The sections that follow mention different models for message delivery semantics provided by Spark-based and Akka-based streamlets. By message delivery semantics, we refer to the expected message delivery guaranties in the case of failure recovery. In a distributed application such as Cloudflow, failure may happen at several different execution levels: from a failed task in an individual executor, to a pod that goes down, to a complete application crash.
After a failure recovery, we recognize these different message delivery guarantees:
- At most once
Data may have been processed but will never be processed twice. In this case, data may be lost but processing will never result in duplicate records.
Data that has been processed may be replayed and processed again. In this case, each data record is guaranteed to be processed and may result in duplicate records.
- Exactly once
Data is processed once and only once. All data is guaranteed to be processed and no duplicate records are generated. This is the most desirable guarantee for many enterprise applications, but it’s considered impossible to achieve in a distributed environment.

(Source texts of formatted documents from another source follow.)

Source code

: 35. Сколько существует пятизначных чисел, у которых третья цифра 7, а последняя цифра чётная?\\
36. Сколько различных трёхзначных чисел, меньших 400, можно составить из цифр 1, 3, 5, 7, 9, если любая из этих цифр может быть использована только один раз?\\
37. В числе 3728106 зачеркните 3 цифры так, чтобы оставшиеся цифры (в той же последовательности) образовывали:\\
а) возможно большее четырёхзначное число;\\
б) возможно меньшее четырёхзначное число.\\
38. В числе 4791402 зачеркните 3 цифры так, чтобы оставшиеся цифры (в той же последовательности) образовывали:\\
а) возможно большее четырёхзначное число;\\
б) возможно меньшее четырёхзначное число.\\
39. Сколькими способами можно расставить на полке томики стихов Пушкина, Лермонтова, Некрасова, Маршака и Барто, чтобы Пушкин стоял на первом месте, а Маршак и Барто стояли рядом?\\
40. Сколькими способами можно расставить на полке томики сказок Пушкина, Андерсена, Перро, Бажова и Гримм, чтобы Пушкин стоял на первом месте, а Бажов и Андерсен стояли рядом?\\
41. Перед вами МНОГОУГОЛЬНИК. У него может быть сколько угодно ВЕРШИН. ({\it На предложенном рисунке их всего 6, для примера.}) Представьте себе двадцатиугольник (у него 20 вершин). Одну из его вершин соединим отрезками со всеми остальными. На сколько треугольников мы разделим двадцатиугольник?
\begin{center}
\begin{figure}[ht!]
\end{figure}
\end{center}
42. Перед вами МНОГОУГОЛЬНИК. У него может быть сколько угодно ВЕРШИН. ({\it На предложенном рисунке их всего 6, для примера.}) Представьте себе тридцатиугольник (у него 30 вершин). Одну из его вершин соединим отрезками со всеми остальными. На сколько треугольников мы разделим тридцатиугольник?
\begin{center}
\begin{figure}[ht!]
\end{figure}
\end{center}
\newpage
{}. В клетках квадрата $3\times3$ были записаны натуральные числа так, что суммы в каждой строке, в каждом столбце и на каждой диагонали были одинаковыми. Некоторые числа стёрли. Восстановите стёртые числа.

- Effectively Exactly Once
is a variant of exactly once delivery semantics that tolerates duplicates during data processing and requires the producer side of the process to be idempotent. That is, producing the same record more than once is the same as producing it only once. In practical terms, this translates to writing the data to a system that can preserve the uniqueness of keys or use a deduplication process to prevent duplicate records from being produced to an external system.
In the Developing Streamlets section corresponding to each runtime, you find specific information about message delivery semantics for each of them.